This film is set in a small Chinese town called Guajia (hang up armor) under Japanese occupation during the second world war. Two prisoners are mysteriously delivered to Ma Dasan, a man who lives in the village, at knifepoint by a stranger who does not reveal his face. Ma Dasan is told to hold on to the two prisoners, a Japanese soldier and a Chinese translator, until “they” come for them and to make sure they don’t escape or die, or Ma Dasan, played by Jiang Wen, will be killed. Slapstick comedy ensues as Japanese soldiers come into the village several times and very nearly discover the prisoners, Ma Dasan is picked by the villagers to kill the two prisoners, but can’t do it so the village sends to the nearest town to hire a professional killer who also fails to carry out the task. All the while the villagers have built up somewhat of a rapport with the Japanese prisoner through the translator, who deliberately mistranslates between the two according to his own best interests. I found these slapstick elements and the “comic” mistranslations all a bit trite and pantomime-like.

The film goes some way to humanizing the Japanese soldier in captivity, as we learn that he is just a farmer like the villagers in Guajia. The slapstick comedy in the film is also divided between Japanese soldiers and the Chinese peasants – with the same actors used to play two hapless Japanese soldiers as play two of the main villagers.

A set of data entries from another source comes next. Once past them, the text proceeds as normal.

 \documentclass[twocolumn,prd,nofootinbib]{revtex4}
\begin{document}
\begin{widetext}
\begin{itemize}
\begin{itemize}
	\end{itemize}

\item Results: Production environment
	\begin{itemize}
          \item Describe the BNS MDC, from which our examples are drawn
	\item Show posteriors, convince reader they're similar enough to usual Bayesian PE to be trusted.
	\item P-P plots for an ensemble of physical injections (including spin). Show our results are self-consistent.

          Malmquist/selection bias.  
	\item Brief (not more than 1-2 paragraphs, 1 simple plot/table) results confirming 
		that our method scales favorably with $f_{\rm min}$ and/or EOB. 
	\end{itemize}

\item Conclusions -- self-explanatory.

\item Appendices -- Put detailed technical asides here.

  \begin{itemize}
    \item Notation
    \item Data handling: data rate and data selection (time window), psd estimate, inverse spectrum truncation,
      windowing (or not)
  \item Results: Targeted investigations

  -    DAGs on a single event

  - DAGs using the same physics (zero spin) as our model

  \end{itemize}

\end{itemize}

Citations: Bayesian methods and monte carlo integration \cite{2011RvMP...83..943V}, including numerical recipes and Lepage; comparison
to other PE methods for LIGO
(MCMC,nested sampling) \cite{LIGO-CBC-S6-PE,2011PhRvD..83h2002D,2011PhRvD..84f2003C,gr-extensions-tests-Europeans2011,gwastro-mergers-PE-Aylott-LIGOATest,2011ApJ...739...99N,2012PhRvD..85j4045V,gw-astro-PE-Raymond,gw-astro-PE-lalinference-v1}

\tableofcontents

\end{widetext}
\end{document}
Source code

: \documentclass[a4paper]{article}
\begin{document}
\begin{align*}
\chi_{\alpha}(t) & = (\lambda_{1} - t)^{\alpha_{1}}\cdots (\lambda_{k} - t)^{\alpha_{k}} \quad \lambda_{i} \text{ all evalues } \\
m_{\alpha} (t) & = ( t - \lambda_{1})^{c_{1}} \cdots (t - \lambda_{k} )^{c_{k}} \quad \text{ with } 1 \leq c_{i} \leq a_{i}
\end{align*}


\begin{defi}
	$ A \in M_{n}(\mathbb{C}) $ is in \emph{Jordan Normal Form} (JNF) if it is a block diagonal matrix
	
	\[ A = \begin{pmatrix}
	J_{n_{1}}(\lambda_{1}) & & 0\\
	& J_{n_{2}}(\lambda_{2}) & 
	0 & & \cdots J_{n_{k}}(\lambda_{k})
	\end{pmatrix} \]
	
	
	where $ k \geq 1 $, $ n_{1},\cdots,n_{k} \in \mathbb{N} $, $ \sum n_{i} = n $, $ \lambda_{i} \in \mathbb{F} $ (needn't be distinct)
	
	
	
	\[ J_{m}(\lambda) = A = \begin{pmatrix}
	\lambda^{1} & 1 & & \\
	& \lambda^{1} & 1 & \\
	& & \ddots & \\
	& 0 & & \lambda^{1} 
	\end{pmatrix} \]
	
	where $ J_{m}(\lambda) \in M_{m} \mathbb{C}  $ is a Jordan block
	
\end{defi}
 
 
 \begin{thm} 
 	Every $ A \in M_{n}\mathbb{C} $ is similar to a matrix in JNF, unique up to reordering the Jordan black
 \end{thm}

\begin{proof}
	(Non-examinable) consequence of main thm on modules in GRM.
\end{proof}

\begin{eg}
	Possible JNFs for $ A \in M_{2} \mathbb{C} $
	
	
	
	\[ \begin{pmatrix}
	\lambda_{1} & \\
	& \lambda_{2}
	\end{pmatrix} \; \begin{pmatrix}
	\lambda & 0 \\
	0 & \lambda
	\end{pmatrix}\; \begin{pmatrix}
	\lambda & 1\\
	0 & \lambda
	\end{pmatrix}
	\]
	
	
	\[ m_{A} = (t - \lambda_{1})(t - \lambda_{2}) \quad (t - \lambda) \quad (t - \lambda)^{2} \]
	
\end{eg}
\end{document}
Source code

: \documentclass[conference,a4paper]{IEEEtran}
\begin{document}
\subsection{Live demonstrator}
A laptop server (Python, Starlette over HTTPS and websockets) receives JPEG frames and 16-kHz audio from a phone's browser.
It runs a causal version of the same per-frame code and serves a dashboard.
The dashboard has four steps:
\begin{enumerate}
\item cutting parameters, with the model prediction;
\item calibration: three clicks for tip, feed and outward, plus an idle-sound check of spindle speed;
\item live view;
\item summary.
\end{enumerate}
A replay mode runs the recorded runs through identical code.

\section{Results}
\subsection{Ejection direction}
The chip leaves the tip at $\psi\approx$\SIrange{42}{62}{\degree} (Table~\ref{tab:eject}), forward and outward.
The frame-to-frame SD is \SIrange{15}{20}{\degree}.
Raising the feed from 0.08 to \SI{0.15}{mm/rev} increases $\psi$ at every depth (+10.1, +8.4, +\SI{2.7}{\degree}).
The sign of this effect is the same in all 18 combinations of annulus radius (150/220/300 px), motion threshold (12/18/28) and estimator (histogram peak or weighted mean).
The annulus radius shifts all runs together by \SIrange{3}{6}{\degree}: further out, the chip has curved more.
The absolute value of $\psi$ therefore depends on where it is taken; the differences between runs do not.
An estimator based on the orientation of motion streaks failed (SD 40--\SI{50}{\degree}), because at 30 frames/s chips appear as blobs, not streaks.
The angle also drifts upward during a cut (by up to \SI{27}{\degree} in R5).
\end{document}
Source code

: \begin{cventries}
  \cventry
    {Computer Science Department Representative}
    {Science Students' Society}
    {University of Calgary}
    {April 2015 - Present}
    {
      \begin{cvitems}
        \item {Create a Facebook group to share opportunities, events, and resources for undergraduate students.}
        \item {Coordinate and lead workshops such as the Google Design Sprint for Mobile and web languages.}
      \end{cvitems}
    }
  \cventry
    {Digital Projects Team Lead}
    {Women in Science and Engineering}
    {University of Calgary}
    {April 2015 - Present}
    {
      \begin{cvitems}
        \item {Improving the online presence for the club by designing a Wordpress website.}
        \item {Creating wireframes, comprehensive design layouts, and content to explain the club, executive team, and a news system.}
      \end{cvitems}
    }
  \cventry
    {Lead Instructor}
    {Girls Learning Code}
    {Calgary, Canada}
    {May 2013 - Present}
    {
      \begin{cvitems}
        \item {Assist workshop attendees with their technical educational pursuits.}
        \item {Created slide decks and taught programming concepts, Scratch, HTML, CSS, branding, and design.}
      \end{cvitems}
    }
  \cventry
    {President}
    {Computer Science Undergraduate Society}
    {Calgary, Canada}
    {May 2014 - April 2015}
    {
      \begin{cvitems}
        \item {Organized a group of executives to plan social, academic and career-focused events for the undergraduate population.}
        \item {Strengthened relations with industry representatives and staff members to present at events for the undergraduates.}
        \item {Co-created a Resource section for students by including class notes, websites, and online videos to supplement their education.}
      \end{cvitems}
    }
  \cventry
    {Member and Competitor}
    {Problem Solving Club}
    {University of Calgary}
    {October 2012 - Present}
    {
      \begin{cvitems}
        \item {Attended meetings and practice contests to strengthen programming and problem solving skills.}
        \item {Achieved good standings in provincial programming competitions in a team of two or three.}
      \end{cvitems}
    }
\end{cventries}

The resulting idea that comes across is that these are simply bumpkins playing at war – which is possibly the closest the film comes to a nuanced view of war.

When the villagers draw up a contract with the prisoner, stating that they will return him to his unit in exchange for food for the village, we are presented with the “baddy” of the piece – the unit commander, who is the incarnation of the Chinese (and Western) impression of Japan’s wartime ideology. In a climactic scene in which the unit commander “reveals his true colors” the whole village is slain and burned to the ground while Ma Dasan is fetching his wife Yuer from her mother’s house to get their share of the reward for returning the soldier. While the scenes are not quite as graphic as the bayoneted fetus in Black Sun: The Nanking Massacre, there is the murder of the elderly village head, a woman and a young boy and the human side to the Japanese soldier in the village we saw before disappears. The cherry on the cake is when the unit commander stops the Japanese soldier who was taken prisoner from committing seppuku by announcing that he has already received notice that the war was over, but had let his soldiers perpetrate this massacre before telling them. This seemed to be an attempt to fan the flames of Chinese anti-Japanese sentiment and lacked the breadth of nuance of films like The Railway Man which tries to contrast war mentality with post-war mentality, or like the Human Condition (《人間の条件》) film trilogy. In the Railway Man, a man confronts the Japanese translator that was party to his torture long after the war is over and they eventually come to be friends. Human Condition on the other hand documents one man’s journey from enthusiasm and seeing the colonial project as a humane civilizing mission which has been tainted by violent and corrupt officers on the ground to a realization that the problem is with the entire idea of colonialism itself (see more here).

I didn’t feel that this film achieved its goal in this sense, given that this is what Jiang has stated he was aiming to achieve. There are hints that it was trying to, however, for example, as the villagers of Guajia are being killed, there is a broadcast from the Emperor of Japan, announcing Japan’s decision to lay down arms and making reference to the atom bombs dropped on Hiroshima and Nagasaki.

Another interesting aspect of the film was the portrayal of the Kuomintang (KMT) or Nationalist army. Ma Dasan returns to the local city where the Japanese soldiers are being held in detention after the war and he goes on a rampage with an axe, killing many prisoners. The KMT leader then makes an impassioned speech about how much he too has suffered and compares this to the suffering of Japanese people themselves. When Ma Dasan is executed by Japanese troops on order of the KMT he honks like a donkey when asked for final words. This denouement sets the stage for the Communist takeover of China – as the Kuomintang are seen to be simply pawns of the Allied Forces and overly friendly to the Japanese. That the film portrays the KMT in government during the victory over Japan (albeit as puppets of the allies) and the lack of overt anti-Japanese sentiment among the villagers, who are also portrayed for the most part as ignorant bumpkins, may be why the film was banned.

Overall this film is watchable in the same gung-ho way as many older Western movies on German prisoner of war camps. There is no deeper level of analysis here and it is a bit of a crowd-pleaser.